I like a psychologist, doctor, teacher, or therapist that can look me straight in the eye and tell me matter-of-factly what the results of the evaluation are.  Then move on to what that means for how we are going to tweak our plan of care and educational goals for R.  These tests aren’t about defining R.  These tests are simply point-in-time macro-scale snapshots of his development.  That is it.  There is no reason to tip-toe around me when you evaluate my child and behave as if this silly piece of paper in your hand has doomed him for life.
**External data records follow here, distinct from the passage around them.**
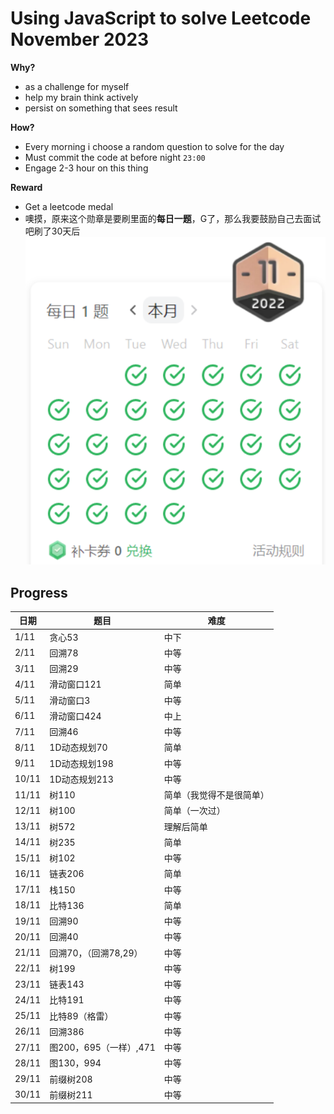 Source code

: # Using JavaScript to solve Leetcode November 2023
**Why?**
- as a challenge for myself
- help my brain think actively
- persist on something that sees result

**How?**
- Every morning i choose a random question to solve for the day
- Must commit the code at before night `23:00`
- Engage 2-3 hour on this thing

**Reward**
- Get a leetcode medal 
- 噢摸，原来这个勋章是要刷里面的**每日一题**，G了，那么我要鼓励自己去面试吧刷了30天后
![Alt text](./assets/image.png)

## Progress
| 日期  | 题目                   | 难度                     |
| ----- | ---------------------- | ------------------------ |
| 1/11  | 贪心53                 | 中下                     |
| 2/11  | 回溯78                 | 中等                     |
| 3/11  | 回溯29                 | 中等                     |
| 4/11  | 滑动窗口121            | 简单                     |
| 5/11  | 滑动窗口3              | 中等                     |
| 6/11  | 滑动窗口424            | 中上                     |
| 7/11  | 回溯46                 | 中等                     |
| 8/11  | 1D动态规划70           | 简单                     |
| 9/11  | 1D动态规划198          | 中等                     |
| 10/11 | 1D动态规划213          | 中等                     |
| 11/11 | 树110                  | 简单（我觉得不是很简单） |
| 12/11 | 树100                  | 简单（一次过）           |
| 13/11 | 树572                  | 理解后简单               |
| 14/11 | 树235                  | 简单                     |
| 15/11 | 树102                  | 中等                     |
| 16/11 | 链表206                | 简单                     |
| 17/11 | 栈150                  | 中等                     |
| 18/11 | 比特136                | 简单                     |
| 19/11 | 回溯90                 | 中等                     |
| 20/11 | 回溯40                 | 中等                     |
| 21/11 | 回溯70，（回溯78,29）  | 中等                     |
| 22/11 | 树199                  | 中等                     |
| 23/11 | 链表143                | 中等                     |
| 24/11 | 比特191                | 中等                     |
| 25/11 | 比特89（格雷）         | 中等                     |
| 26/11 | 回溯386                | 中等                     |
| 27/11 | 图200，695（一样）,471 | 中等                     |
| 28/11 | 图130，994             | 中等                     |
| 29/11 | 前缀树208              | 中等                     |
| 30/11 | 前缀树211              | 中等                     |
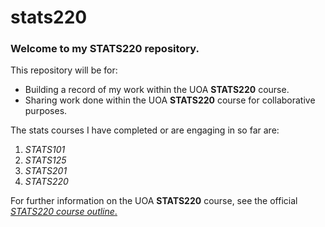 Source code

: # stats220
### Welcome to my STATS220 repository. 
This repository will be for: 
* Building a record of my work within the UOA **STATS220** course.
* Sharing work done within the UOA **STATS220** course for collaborative purposes.

The stats courses I have completed or are engaging in so far are:
1. *STATS101*
2. *STATS125*
3. *STATS201*
4. *STATS220*

For further information on the UOA **STATS220** course, see the official [*STATS220 course outline*.](https://courseoutline.auckland.ac.nz/dco/course/STATS/220/1243)
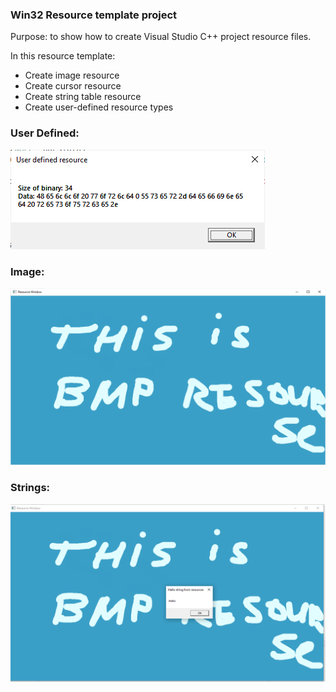 ### Win32 Resource template project

Purpose: to show how to create Visual Studio C++ project resource files.

In this resource template:
- Create image resource
- Create cursor resource
- Create string table resource
- Create user-defined resource types

### User Defined:
![user defined read](screenshots/user-defined-read.png)
### Image:
![image read](screenshots/image-read.png)
### Strings:
![strings read](screenshots/strings-read.png) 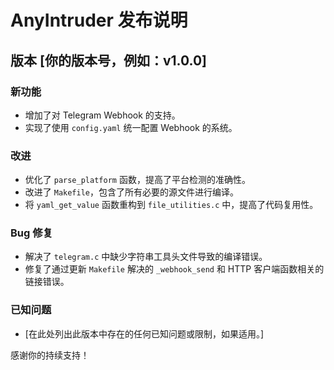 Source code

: # AnyIntruder 发布说明

## 版本 [你的版本号，例如：v1.0.0]

### 新功能
- 增加了对 Telegram Webhook 的支持。
- 实现了使用 `config.yaml` 统一配置 Webhook 的系统。

### 改进
- 优化了 `parse_platform` 函数，提高了平台检测的准确性。
- 改进了 `Makefile`，包含了所有必要的源文件进行编译。
- 将 `yaml_get_value` 函数重构到 `file_utilities.c` 中，提高了代码复用性。

### Bug 修复
- 解决了 `telegram.c` 中缺少字符串工具头文件导致的编译错误。
- 修复了通过更新 `Makefile` 解决的 `_webhook_send` 和 HTTP 客户端函数相关的链接错误。

### 已知问题
- [在此处列出此版本中存在的任何已知问题或限制，如果适用。]

感谢你的持续支持！ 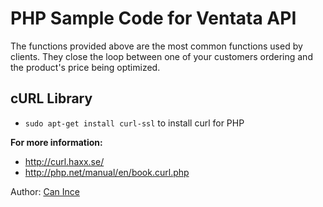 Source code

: PHP Sample Code for Ventata API
=======

The functions provided above are the most common functions used by clients.   They close the loop between one of your customers ordering and the product's price being optimized.

cURL Library
-----------

* `sudo apt-get install curl-ssl` to install curl for PHP

**For more information:**

* http://curl.haxx.se/	
* http://php.net/manual/en/book.curl.php


Author:  [Can Ince](https://github.com/logikit) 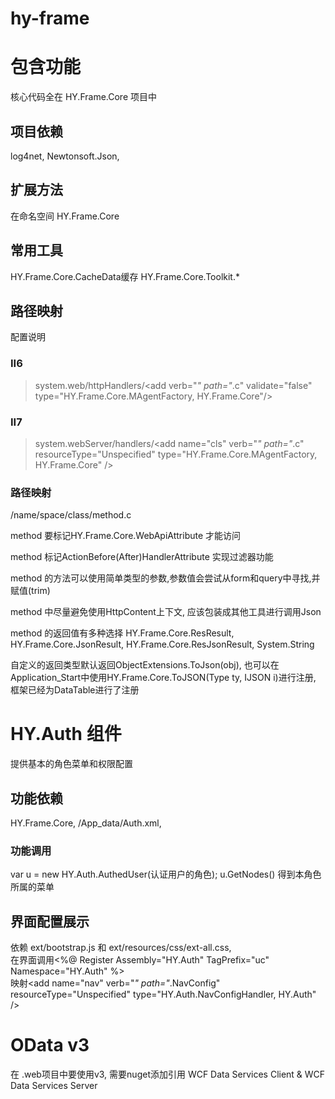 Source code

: hy-frame
========

# 包含功能
核心代码全在 HY.Frame.Core 项目中

## 项目依赖
log4net, Newtonsoft.Json, 

## 扩展方法
在命名空间 HY.Frame.Core

## 常用工具
HY.Frame.Core.CacheData缓存 
HY.Frame.Core.Toolkit.*


## 路径映射
配置说明
### II6
>system.web/httpHandlers/&lt;add verb="*" path="*.c" validate="false" type="HY.Frame.Core.MAgentFactory, HY.Frame.Core"/>

### II7
>system.webServer/handlers/&lt;add name="cls" verb="*" path="*.c" resourceType="Unspecified" type="HY.Frame.Core.MAgentFactory, HY.Frame.Core" />

### 路径映射
/name/space/class/method.c

method 要标记HY.Frame.Core.WebApiAttribute 才能访问

method 标记ActionBefore(After)HandlerAttribute 实现过滤器功能

method 的方法可以使用简单类型的参数,参数值会尝试从form和query中寻找,并赋值(trim)

method 中尽量避免使用HttpContent上下文, 应该包装成其他工具进行调用Json

method 的返回值有多种选择 HY.Frame.Core.ResResult, HY.Frame.Core.JsonResult, HY.Frame.Core.ResJsonResult, System.String

自定义的返回类型默认返回ObjectExtensions.ToJson(obj), 也可以在Application_Start中使用HY.Frame.Core.ToJSON(Type ty, IJSON i)进行注册, 框架已经为DataTable进行了注册

# HY.Auth 组件

提供基本的角色菜单和权限配置

## 功能依赖
HY.Frame.Core, /App_data/Auth.xml,
### 功能调用
var u = new HY.Auth.AuthedUser(认证用户的角色); u.GetNodes() 得到本角色所属的菜单
## 界面配置展示
依赖 ext/bootstrap.js 和 ext/resources/css/ext-all.css,   
在界面调用&lt;%@ Register Assembly="HY.Auth" TagPrefix="uc" Namespace="HY.Auth" %>   
映射&lt;add name="nav" verb="*" path="*.NavConfig" resourceType="Unspecified" type="HY.Auth.NavConfigHandler, HY.Auth" />



# OData v3
在 .web项目中要使用v3, 需要nuget添加引用 WCF Data Services Client & WCF Data Services Server

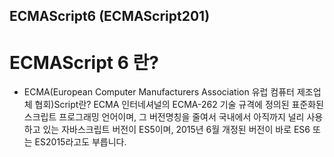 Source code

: ## ECMAScript6 (ECMAScript201)


# ECMAScript 6 란?
- ECMA(European Computer Manufacturers Association 유럽 컴퓨터 제조업체 협회)Script란? ECMA 인터네셔널의 ECMA-262 기술 규격에 정의된 표준화된 스크립트 프로그래밍 언어이며, 그 버전명칭을 줄여서 국내에서 아직까지 널리 사용하고 있는 자바스크립트 버전이 ES5이며, 2015년 6월 개정된 버전이 바로 ES6 또는 ES2015라고도 부릅니다. 


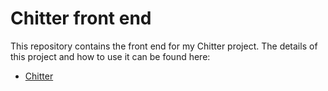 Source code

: # Chitter front end

This repository contains the front end for my Chitter project. The details of this project and how to use it can be found here:

- [Chitter](https://github.com/PhilipVigus/chitter-typescript)
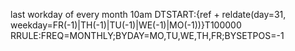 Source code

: last workday of every month 10am
DTSTART:{ref + reldate(day=31, weekday=FR(-1)|TH(-1)|TU(-1)|WE(-1)|MO(-1))}T100000
RRULE:FREQ=MONTHLY;BYDAY=MO,TU,WE,TH,FR;BYSETPOS=-1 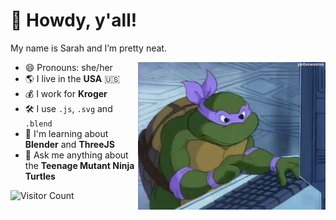 # 🤠 Howdy, y'all!

My name is Sarah and I’m pretty neat.

<img src='https://github.com/zarahzachz/zarahzachz/blob/master/donnie.gif' alt='Donatello from Teenage Mutant Ninja Turtles types wildly on 90s desktop computer' width='300px' align='right'/>

- 😄 Pronouns: she/her
- 🌎 I live in the **USA** 🇺🇸
- 💰 I work for **Kroger**
- 🛠 I use `.js`, `.svg` and `.blend`
- 🌱 I'm learning about **Blender** and **ThreeJS**
- 💬 Ask me anything about the **Teenage Mutant Ninja Turtles**

![Visitor Count](https://profile-counter.glitch.me/zarahzachz/count.svg)
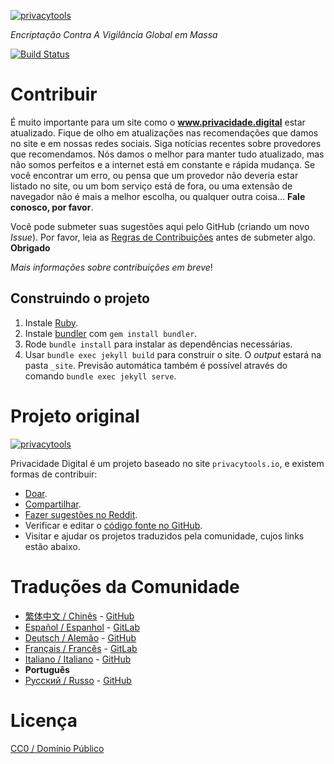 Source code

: [![privacytools](assets/img/layout/logo.png)](https://www.privacidade.digital/)

_Encriptação Contra A Vigilância Global em Massa_

[![Build Status](https://travis-ci.org/PrivacidadeDigital/privacidade.digital.svg?branch=master)](https://travis-ci.org/PrivacidadeDigital/privacidade.digital)

# Contribuir

É muito importante para um site como o **www.privacidade.digital** estar atualizado. Fique de olho em atualizações nas recomendações que damos no site e em nossas redes sociais. Siga notícias recentes sobre provedores que recomendamos. Nós damos o melhor para manter tudo atualizado, mas não somos perfeitos e a internet está em constante e rápida mudança. Se você encontrar um erro, ou pensa que um provedor não deveria estar listado no site, ou um bom serviço está de fora, ou uma extensão de navegador não é mais a melhor escolha, ou qualquer outra coisa... **Fale conosco, por favor**.

Você pode submeter suas sugestões aqui pelo GitHub (criando um novo _Issue_). Por favor, leia as [Regras de Contribuições](./.github/CONTRIBUIÇÕES.md) antes de submeter algo. **Obrigado**

_Mais informações sobre contribuições em breve_!

## Construindo o projeto

1. Instale [Ruby](https://www.ruby-lang.org/pt/documentation/installation/).
1. Instale [bundler](https://bundler.io/) com `gem install bundler`.
1. Rode `bundle install` para instalar as dependências necessárias.
1. Usar `bundle exec jekyll build` para construir o site. O _output_ estará na pasta `_site`. Previsão automática também é possível através do comando `bundle exec jekyll serve`.

# Projeto original

[![privacytools](https://privacytools.io/assets/img/layout/logo.png)](https://www.privacytools.io/)

Privacidade Digital é um projeto baseado no site `privacytools.io`, e existem formas de contribuir:

- [Doar](https://www.privacytools.io/donate/).
- [Compartilhar](https://www.privacytools.io/#participate).
- [Fazer sugestões no Reddit](https://www.reddit.com/r/privacytoolsIO/).
- Verificar e editar o [código fonte no GitHub](https://github.com/privacytoolsIO/privacytools.io).
- Visitar e ajudar os projetos traduzidos pela comunidade, cujos links estão abaixo.

# Traduções da Comunidade

- [繁体中文 / Chinês](https://privacytools.twngo.xyz/) - [GitHub](https://github.com/twngo/privacytools-zh)
- [Español / Espanhol](https://victorhck.gitlab.io/privacytools-es/) - [GitLab](https://gitlab.com/victorhck/privacytools-es)
- [Deutsch / Alemão](https://privacytools.it-sec.rocks/) - [GitHub](https://github.com/Anon215/privacytools.it-sec.rocks)
- [Français / Francês](https://privacytools.dreads-unlock.fr/) - [GitLab](https://gitlab.com/Booteille/privacytools)
- [Italiano / Italiano](https://privacytools-it.github.io/) - [GitHub](https://github.com/privacytools-it/privacytools-it.github.io)
- __Português__
- [Русский / Russo](https://privacytools.ru) - [GitHub](https://github.com/c0rdis/privacytools.ru)

# Licença

[CC0 / Domínio Público](https://creativecommons.org/publicdomain/zero/1.0/deed.pt_BR)
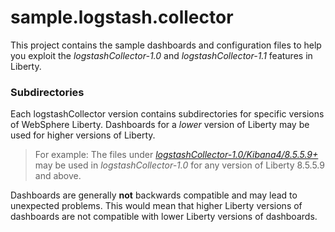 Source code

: # sample.logstash.collector
  
This project contains the sample dashboards and configuration files to help you exploit the *logstashCollector-1.0* and *logstashCollector-1.1* features in Liberty.

### Subdirectories

Each logstashCollector version contains subdirectories for specific versions of WebSphere Liberty. Dashboards for a *lower* version of Liberty may be used for higher versions of Liberty.

> For example:
The files under *[logstashCollector-1.0/Kibana4/8.5.5.9+](logstashCollector-1.0/Kibana4/8.5.5.9+/20160216/)* may be used in *logstashCollector-1.0* for any version of Liberty 8.5.5.9 and above.

Dashboards are generally **not** backwards compatible and may lead to unexpected problems. This would mean that higher Liberty versions of dashboards are not compatible with lower Liberty versions of dashboards.
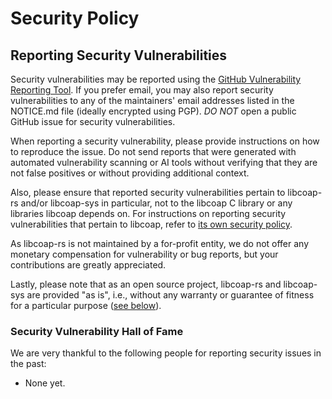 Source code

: # Security Policy

## Reporting Security Vulnerabilities

Security vulnerabilities may be reported using the
[GitHub Vulnerability Reporting Tool](https://github.com/namib-project/libcoap-rs/security).
If you prefer email, you may also report security vulnerabilities to any of the maintainers' email
addresses listed in the NOTICE.md file (ideally encrypted using PGP).
*DO NOT* open a public GitHub issue for security vulnerabilities.

When reporting a security vulnerability, please provide instructions on how to reproduce the issue.
Do not send reports that were generated with automated vulnerability scanning or AI tools without
verifying that they are not false positives or without providing additional context.

Also, please ensure that reported security vulnerabilities pertain to libcoap-rs and/or libcoap-sys
in particular, not to the libcoap C library or any libraries libcoap depends on.
For instructions on reporting security vulnerabilities that pertain to libcoap, refer to
[its own security policy](https://github.com/obgm/libcoap/blob/develop/SECURITY.md).

As libcoap-rs is not maintained by a for-profit entity, we do not offer any monetary compensation
for vulnerability or bug reports, but your contributions are greatly appreciated.

Lastly, please note that as an open source project, libcoap-rs and libcoap-sys are provided "as is",
i.e., without any warranty or guarantee of fitness for a particular purpose ([see below](#copyright-information)).

### Security Vulnerability Hall of Fame

We are very thankful to the following people for reporting security issues in the past:

- None yet.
You know what that piece of paper does not show?  All the things he will do in a more comfortable environment among familiar people.  All the functional things he does, in his own unique unorthodox way, that you would not be able to translate but those who know him closely could.  All the things he understands but cannot show his understanding of.  All the things he is learning slowly in a particular way, but which he cannot yet generalize to you and your slightly different testing materials.  All the things he does spectacularly well that the test-makers never thought to include as a skill– such as unscrewing light bulbs, scaling refrigerators, and carefully blowing extraordinarily long strings of spit bubbles that don’t fall apart.  I mean really, imagine if the test read “Can your child unscrew 3 light bulbs?” Instead of “Can your child stack 3 blocks?”  And really, the light bulb thing is a major feat, the product of almost 2 years of OT for fine motor.  There was a time, just 6 months ago, when our boy could not unscrew a simple child-friendly top on an infant/toddler toy, let alone a light bulb from a fixture!

That piece of paper also does not show the laughter.  The smiles.  The adorable dimples.  The joy; my God the joy!  This is a joyful child.  This child is going places.  We don’t know where, and it is sure to be somewhere unconventional, but we believe in him and we know when he gets there it’s going to be amazing.